Resources from the conference included information on:
On-going workshops include:
Creating a Rule of Life
A Rule of Life has helped ordinary people live extraordinary lives. The workshop helps participants create a Rule of Life by providing an opportunity to integrate your existing spiritual practices and activities with “time-tested” practices that have formed ancient and contemporary Rules of Life. In addition, participants will learn to live out your Rule of Life within the very spaces and with the very people that make up their urban world which will immeasurably deepen their relationship with God.
Urban Spiritual Integration
The workshop helps individuals integrate their daily experiences of urban life into their spiritual lives and vice versa through ancient and contemporary Christian spiritual practices. Integration requires that our spiritual practices be lived out in the very spaces and with the very people that make up our urban world.
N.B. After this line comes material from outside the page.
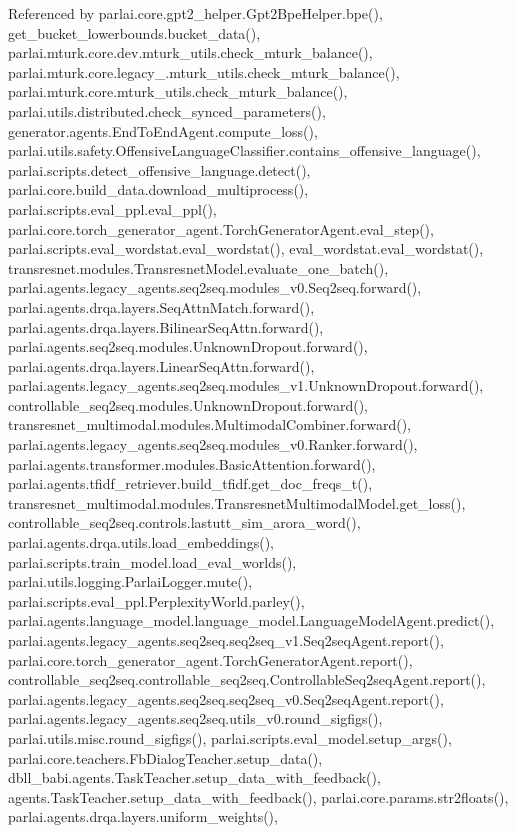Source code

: Referenced by parlai.\+core.\+gpt2\+\_\+helper.\+Gpt2\+Bpe\+Helper.\+bpe(), get\+\_\+bucket\+\_\+lowerbounds.\+bucket\+\_\+data(), parlai.\+mturk.\+core.\+dev.\+mturk\+\_\+utils.\+check\+\_\+mturk\+\_\+balance(), parlai.\+mturk.\+core.\+legacy\+\_.\+mturk\+\_\+utils.\+check\+\_\+mturk\+\_\+balance(), parlai.\+mturk.\+core.\+mturk\+\_\+utils.\+check\+\_\+mturk\+\_\+balance(), parlai.\+utils.\+distributed.\+check\+\_\+synced\+\_\+parameters(), generator.\+agents.\+End\+To\+End\+Agent.\+compute\+\_\+loss(), parlai.\+utils.\+safety.\+Offensive\+Language\+Classifier.\+contains\+\_\+offensive\+\_\+language(), parlai.\+scripts.\+detect\+\_\+offensive\+\_\+language.\+detect(), parlai.\+core.\+build\+\_\+data.\+download\+\_\+multiprocess(), parlai.\+scripts.\+eval\+\_\+ppl.\+eval\+\_\+ppl(), parlai.\+core.\+torch\+\_\+generator\+\_\+agent.\+Torch\+Generator\+Agent.\+eval\+\_\+step(), parlai.\+scripts.\+eval\+\_\+wordstat.\+eval\+\_\+wordstat(), eval\+\_\+wordstat.\+eval\+\_\+wordstat(), transresnet.\+modules.\+Transresnet\+Model.\+evaluate\+\_\+one\+\_\+batch(), parlai.\+agents.\+legacy\+\_\+agents.\+seq2seq.\+modules\+\_\+v0.\+Seq2seq.\+forward(), parlai.\+agents.\+drqa.\+layers.\+Seq\+Attn\+Match.\+forward(), parlai.\+agents.\+drqa.\+layers.\+Bilinear\+Seq\+Attn.\+forward(), parlai.\+agents.\+seq2seq.\+modules.\+Unknown\+Dropout.\+forward(), parlai.\+agents.\+drqa.\+layers.\+Linear\+Seq\+Attn.\+forward(), parlai.\+agents.\+legacy\+\_\+agents.\+seq2seq.\+modules\+\_\+v1.\+Unknown\+Dropout.\+forward(), controllable\+\_\+seq2seq.\+modules.\+Unknown\+Dropout.\+forward(), transresnet\+\_\+multimodal.\+modules.\+Multimodal\+Combiner.\+forward(), parlai.\+agents.\+legacy\+\_\+agents.\+seq2seq.\+modules\+\_\+v0.\+Ranker.\+forward(), parlai.\+agents.\+transformer.\+modules.\+Basic\+Attention.\+forward(), parlai.\+agents.\+tfidf\+\_\+retriever.\+build\+\_\+tfidf.\+get\+\_\+doc\+\_\+freqs\+\_\+t(), transresnet\+\_\+multimodal.\+modules.\+Transresnet\+Multimodal\+Model.\+get\+\_\+loss(), controllable\+\_\+seq2seq.\+controls.\+lastutt\+\_\+sim\+\_\+arora\+\_\+word(), parlai.\+agents.\+drqa.\+utils.\+load\+\_\+embeddings(), parlai.\+scripts.\+train\+\_\+model.\+load\+\_\+eval\+\_\+worlds(), parlai.\+utils.\+logging.\+Parlai\+Logger.\+mute(), parlai.\+scripts.\+eval\+\_\+ppl.\+Perplexity\+World.\+parley(), parlai.\+agents.\+language\+\_\+model.\+language\+\_\+model.\+Language\+Model\+Agent.\+predict(), parlai.\+agents.\+legacy\+\_\+agents.\+seq2seq.\+seq2seq\+\_\+v1.\+Seq2seq\+Agent.\+report(), parlai.\+core.\+torch\+\_\+generator\+\_\+agent.\+Torch\+Generator\+Agent.\+report(), controllable\+\_\+seq2seq.\+controllable\+\_\+seq2seq.\+Controllable\+Seq2seq\+Agent.\+report(), parlai.\+agents.\+legacy\+\_\+agents.\+seq2seq.\+seq2seq\+\_\+v0.\+Seq2seq\+Agent.\+report(), parlai.\+agents.\+legacy\+\_\+agents.\+seq2seq.\+utils\+\_\+v0.\+round\+\_\+sigfigs(), parlai.\+utils.\+misc.\+round\+\_\+sigfigs(), parlai.\+scripts.\+eval\+\_\+model.\+setup\+\_\+args(), parlai.\+core.\+teachers.\+Fb\+Dialog\+Teacher.\+setup\+\_\+data(), dbll\+\_\+babi.\+agents.\+Task\+Teacher.\+setup\+\_\+data\+\_\+with\+\_\+feedback(), agents.\+Task\+Teacher.\+setup\+\_\+data\+\_\+with\+\_\+feedback(), parlai.\+core.\+params.\+str2floats(), parlai.\+agents.\+drqa.\+layers.\+uniform\+\_\+weights(),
Ancient and contemporary Christian spiritual practices provide the means and measures to integrate our daily urban experiences into our spiritual lives.
Exploring Careers in Community Service
This workshop helps participants explore various types of careers that focus on serving local communities in ways that provide opportunities to be a catalyst for positive change. Such careers involve working for educational institutions, faith-based organizations, for profit corporations, local government, and non-profit agencies. Related opportunities include administration, case management, community organizing, evaluations, executive management, fund development, and research.
On-going day retreats include:
Since the earliest days of the Church, Lent has been associated with the 40 days that Christ spent in the desert before the beginning of his public ministry. It has also been considered a time of the liturgical year when Christians are to be particularly open to God’s words. During the days of Lent, participants are encouraged to imitate Jesus’ withdrawal into the desert for forty days by retreating into an “inner desert” in order to rededicate and further prepare oneself for public ministry and allowing “the Spirit to be poured upon us from on high, so that our desert becomes a fertile field for justice (Isa 32.15).”
There are three half-day retreats and participants are encouraged to attend all three—the first one right before Lent begins, the second one during the middle of Lent, and the third one right before Holy Week begins.
The Society of Urban Monks (Urban Monks) is the spiritual arm of Fuller Seminary Office for Urban Initiatives. Urban Monks consists of an ecumenical and multi-denominational community of men and women who are committed to a living covenant with God that is rooted in the passion of Jesus Christ.
WHAT IS AN URBAN MONK?
An Urban Monk seeks to solve and end social injustices in the tradition of past and contemporary Christian reformers. Such injustices have left neighborhoods, cities, counties, states or even entire nations pained and conflicted. Urban Monks believe that God desires to use them to administer justice and bring healing as taught in the Christian scriptures.